You don't get up to $20,000 a pop taken off your tax bill - making the asset essentially free - you get it taken off your taxable income, meaning the taxman picks up 30 or 40 per cent of the cost, leaving you to pay the rest.
In any case, the cost of assets purchased for business purposes has always been 100 per cent deductible. The difference is that usually this "depreciation allowance" is spread over five years or so, whereas this special deal accelerates the full deduction to the end of the first year.
So it will probably induce a noticeable increase in small business investment spending, but that's unlikely to be big enough to make much difference to the economy's rate of growth.
It's a classic example of the things governments do when they're trying to apply fiscal stimulus, being similar to a measure in Kevin Rudd's stimulus package of 2009 after the global financial crisis.
But note the measure's downside: because it's temporary, its main effect will be to draw forward into the next two financial years spending that would otherwise have occurred in subsequent years, leaving a vacuum in those years. And because most motor vehicles and business equipment are imported, much of the increased investment spending will "leak" into imports.
Another part of the hype is the government's claim that small businesses are "the engine room of the economy". Nonsense. Big business is. As the budget's fine print admits, small business accounts for only about 38 per cent of the workforce and about a third of production.
The most important point, however, is that just because a budget contains a few small but sexy measures doesn't make it a "stimulatory budget" to anyone but a journo after a good headline.
To an economist, you have to put the few stimulatory measures into the context of the net effect of all the new measures taken in the budget.
When you do that you find they are expected to add $2.2 billion (or 0.13 per cent of gross domestic product) to the budget deficit in the coming financial year, but subtract $1.6 billion from the deficit over the five years to 2018-19.
Either way, the expected net effect of the budget's measures is too tiny to matter.
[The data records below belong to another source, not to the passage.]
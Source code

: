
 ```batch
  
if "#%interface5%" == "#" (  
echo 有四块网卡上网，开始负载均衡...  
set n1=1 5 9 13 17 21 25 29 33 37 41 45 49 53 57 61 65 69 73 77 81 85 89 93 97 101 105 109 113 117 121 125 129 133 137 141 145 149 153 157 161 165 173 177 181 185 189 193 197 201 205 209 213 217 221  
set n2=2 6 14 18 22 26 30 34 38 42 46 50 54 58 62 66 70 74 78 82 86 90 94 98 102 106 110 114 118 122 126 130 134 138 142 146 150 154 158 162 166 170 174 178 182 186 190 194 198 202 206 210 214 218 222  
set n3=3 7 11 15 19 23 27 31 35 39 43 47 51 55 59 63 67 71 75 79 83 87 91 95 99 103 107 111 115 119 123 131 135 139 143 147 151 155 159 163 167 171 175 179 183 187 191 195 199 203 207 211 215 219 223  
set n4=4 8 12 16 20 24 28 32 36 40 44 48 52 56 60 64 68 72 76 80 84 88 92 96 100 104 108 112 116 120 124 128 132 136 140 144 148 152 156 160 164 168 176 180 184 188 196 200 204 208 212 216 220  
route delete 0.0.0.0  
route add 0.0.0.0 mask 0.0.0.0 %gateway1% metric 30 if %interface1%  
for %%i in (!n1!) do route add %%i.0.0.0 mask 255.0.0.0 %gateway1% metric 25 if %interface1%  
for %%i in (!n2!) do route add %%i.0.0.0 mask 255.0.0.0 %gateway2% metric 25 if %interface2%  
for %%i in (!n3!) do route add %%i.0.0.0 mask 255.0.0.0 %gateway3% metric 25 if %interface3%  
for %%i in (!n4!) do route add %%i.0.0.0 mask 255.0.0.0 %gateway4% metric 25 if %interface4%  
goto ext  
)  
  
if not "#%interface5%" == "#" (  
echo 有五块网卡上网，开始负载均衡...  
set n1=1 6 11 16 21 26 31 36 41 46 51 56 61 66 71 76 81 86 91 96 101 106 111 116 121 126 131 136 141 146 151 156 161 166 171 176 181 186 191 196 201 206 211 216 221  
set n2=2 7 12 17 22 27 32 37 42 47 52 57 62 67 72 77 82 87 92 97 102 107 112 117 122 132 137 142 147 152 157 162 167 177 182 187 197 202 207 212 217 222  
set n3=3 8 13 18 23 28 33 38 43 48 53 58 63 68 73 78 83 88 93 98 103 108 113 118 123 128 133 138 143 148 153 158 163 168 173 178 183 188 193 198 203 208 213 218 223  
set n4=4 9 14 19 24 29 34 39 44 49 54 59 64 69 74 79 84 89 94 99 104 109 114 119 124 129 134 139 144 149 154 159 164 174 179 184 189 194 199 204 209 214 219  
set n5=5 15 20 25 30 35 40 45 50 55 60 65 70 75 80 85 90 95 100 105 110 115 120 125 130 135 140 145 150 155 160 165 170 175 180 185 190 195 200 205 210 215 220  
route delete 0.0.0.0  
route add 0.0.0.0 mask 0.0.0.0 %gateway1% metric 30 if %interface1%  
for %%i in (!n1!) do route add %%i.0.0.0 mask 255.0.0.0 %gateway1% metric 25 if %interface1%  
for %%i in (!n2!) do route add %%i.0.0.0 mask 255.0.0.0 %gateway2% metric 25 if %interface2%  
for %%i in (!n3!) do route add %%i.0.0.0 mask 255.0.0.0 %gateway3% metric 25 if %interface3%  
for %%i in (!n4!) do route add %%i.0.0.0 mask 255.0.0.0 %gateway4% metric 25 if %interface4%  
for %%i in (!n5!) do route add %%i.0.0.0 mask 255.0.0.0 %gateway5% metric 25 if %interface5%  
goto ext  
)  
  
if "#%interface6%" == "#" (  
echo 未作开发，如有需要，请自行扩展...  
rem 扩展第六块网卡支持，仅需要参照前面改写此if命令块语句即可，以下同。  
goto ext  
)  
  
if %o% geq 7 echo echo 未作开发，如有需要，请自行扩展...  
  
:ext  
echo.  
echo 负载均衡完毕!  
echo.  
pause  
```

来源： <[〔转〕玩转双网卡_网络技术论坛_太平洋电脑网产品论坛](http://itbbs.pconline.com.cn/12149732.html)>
That's the old, strict Keynesian way to determine the "stance" of fiscal policy adopted in the budget.
The Reserve Bank's way of determining the budget's overall effect on the economy (which adds to the above change in the discretionary or "structural" component of the deficit the expected change in the "cyclical" component caused by the operation of the budget's "automatic stabilisers") shows that, measured as a proportion of GPD, the coming year's deficit is expected to be 0.5 percentage points lower than for the financial year just ending, with expected falls of 0.6 points, 0.7 points and 0.4 points in the following years.
In my book, a change of 0.5 percentage points is right on the border between insignificant and significant. That makes the budget only mildly contractionary.